-- Given records follows --

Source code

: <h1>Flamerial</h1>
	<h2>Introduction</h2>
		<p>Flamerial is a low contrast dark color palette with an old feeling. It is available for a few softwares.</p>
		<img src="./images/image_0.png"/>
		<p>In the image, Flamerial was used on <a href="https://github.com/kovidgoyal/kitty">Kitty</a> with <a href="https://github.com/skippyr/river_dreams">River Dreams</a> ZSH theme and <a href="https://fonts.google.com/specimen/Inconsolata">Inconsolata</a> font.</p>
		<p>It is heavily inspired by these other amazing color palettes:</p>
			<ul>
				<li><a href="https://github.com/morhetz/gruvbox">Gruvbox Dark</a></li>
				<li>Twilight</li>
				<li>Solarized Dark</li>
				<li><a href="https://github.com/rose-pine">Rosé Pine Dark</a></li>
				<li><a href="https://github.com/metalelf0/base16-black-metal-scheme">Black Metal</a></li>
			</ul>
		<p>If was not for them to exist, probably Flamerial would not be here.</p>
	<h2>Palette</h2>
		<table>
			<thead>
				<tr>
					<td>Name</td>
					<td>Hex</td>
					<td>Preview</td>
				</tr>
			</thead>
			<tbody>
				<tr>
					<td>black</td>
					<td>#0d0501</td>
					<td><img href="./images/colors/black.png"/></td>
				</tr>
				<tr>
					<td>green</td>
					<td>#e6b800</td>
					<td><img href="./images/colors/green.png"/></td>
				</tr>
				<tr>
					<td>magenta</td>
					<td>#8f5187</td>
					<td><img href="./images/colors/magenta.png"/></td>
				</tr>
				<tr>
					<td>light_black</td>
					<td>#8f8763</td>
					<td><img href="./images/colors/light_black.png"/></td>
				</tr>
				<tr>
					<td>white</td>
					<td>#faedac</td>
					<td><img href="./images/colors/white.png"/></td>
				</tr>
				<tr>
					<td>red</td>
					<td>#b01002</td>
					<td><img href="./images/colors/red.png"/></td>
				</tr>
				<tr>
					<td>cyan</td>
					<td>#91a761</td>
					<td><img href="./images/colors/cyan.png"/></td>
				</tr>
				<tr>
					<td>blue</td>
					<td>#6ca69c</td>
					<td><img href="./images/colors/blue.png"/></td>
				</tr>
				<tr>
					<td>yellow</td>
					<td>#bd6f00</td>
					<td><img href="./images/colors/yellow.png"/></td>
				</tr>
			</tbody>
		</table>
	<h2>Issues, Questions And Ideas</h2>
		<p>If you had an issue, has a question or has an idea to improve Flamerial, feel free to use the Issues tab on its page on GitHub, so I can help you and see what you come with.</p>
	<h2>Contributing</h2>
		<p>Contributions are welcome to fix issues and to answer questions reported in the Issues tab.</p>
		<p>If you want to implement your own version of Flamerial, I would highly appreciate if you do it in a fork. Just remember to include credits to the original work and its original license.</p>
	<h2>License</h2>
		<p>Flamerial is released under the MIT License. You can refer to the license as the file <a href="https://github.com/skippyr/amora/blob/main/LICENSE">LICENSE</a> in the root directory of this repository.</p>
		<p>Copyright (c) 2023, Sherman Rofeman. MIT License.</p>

-- Given records concluded --

Your reply should consist of one number: how many lines in the entries contain the string "colors".

9